= Hayes Pillars =

American jazz musician (1906–1992)

Hayes Pillars (April 30, 1906, North Little Rock, Arkansas - August 11, 1992, Richmond Heights, Missouri) was an American jazz tenor saxophonist and bandleader.

Pillar began playing as a teenager, and played locally in Little Rock and Jackson, Tennessee before joining the territory band of Alphonso Trent in 1927-28. On January 6, 1934 Pillars, along with his brother Charles Pillars, and James Jeter, formed the Jeter-Pillars Orchestra, to work at a club called The Furnace. The ensemble which featured a large number of noted jazz sidemen over the course of its existence, was originally "formed out of the remnants of the great Alphonso Trent Orchestra." On July 4, 1934, The Jeter-Pillars Orchestra came to St.Louis at the Club Plantation.
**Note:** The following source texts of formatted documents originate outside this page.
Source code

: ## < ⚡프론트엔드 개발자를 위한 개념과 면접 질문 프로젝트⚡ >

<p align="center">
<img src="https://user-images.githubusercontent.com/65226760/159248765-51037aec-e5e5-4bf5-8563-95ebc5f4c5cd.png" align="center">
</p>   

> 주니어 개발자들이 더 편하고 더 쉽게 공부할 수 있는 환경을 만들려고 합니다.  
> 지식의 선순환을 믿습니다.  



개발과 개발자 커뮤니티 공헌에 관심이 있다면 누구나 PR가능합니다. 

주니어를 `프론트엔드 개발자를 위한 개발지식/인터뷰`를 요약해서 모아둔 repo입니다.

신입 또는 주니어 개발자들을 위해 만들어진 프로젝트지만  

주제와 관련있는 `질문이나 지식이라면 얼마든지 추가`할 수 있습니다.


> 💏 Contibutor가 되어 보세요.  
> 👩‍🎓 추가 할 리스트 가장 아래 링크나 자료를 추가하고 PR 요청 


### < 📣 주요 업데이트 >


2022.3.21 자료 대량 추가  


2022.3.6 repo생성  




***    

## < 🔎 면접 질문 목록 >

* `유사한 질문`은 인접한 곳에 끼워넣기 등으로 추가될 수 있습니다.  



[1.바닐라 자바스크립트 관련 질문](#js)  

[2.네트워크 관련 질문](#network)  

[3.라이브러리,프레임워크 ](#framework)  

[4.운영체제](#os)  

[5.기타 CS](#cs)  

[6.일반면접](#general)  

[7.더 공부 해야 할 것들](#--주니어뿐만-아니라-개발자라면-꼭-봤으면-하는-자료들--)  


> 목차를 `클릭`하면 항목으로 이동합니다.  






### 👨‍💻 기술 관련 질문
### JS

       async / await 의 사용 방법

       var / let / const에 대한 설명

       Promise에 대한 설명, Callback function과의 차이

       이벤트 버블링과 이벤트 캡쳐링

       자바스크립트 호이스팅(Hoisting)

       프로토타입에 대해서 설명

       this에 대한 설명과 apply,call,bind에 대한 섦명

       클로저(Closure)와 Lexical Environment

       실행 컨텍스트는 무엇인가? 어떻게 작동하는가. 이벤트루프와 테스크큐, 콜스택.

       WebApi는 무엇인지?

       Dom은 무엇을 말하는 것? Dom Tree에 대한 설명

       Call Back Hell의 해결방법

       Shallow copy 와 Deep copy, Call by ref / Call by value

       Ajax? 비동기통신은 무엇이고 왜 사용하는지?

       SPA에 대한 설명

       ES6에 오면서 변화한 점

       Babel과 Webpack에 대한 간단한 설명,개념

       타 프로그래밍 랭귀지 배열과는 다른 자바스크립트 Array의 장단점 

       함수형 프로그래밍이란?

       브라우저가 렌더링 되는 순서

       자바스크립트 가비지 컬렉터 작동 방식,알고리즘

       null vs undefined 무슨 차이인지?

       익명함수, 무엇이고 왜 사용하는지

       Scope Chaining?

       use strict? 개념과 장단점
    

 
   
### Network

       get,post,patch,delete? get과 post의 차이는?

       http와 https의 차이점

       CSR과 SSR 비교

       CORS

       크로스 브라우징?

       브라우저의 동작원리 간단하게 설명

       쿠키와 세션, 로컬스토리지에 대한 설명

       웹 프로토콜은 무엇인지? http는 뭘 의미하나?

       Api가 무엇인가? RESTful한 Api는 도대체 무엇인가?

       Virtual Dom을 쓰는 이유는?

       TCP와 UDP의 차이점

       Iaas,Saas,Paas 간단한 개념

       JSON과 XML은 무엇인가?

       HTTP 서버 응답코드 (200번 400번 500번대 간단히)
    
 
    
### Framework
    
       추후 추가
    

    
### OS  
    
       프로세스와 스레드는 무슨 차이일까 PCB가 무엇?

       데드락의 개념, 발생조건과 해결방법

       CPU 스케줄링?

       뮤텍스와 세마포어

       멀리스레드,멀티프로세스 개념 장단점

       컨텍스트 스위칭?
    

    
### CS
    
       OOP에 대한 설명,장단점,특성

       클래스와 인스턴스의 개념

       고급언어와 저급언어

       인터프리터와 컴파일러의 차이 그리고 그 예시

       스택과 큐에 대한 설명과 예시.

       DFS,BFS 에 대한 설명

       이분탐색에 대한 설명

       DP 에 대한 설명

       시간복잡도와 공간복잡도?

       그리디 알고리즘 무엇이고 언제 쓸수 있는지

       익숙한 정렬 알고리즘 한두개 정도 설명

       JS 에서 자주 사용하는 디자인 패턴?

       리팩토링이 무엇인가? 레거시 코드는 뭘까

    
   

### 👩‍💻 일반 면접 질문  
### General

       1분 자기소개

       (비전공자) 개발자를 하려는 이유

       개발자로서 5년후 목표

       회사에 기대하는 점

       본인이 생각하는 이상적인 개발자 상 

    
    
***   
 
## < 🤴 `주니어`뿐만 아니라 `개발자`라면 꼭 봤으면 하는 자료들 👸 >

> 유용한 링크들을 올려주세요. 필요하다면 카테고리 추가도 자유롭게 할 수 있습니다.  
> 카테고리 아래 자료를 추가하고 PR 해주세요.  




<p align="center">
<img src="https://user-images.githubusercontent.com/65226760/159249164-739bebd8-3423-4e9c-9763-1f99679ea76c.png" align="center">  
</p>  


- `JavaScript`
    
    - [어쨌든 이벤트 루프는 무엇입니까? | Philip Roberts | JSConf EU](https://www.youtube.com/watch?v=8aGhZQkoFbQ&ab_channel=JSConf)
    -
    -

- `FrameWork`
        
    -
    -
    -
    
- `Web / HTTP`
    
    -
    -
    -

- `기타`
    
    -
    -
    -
Following his time in Jeter-Pillars, Pillars became a mainstay of the St. Louis, Missouri jazz scene, working there from the 1950s into the 1980s. He would frequently play private parties and in area country clubs.

He retired in the early 1980s and in 1981, the Institute for Jazz Studies at Rutgers University and the Smithsonian Institution in Washington, D.C. honored him for his contributions to American Jazz.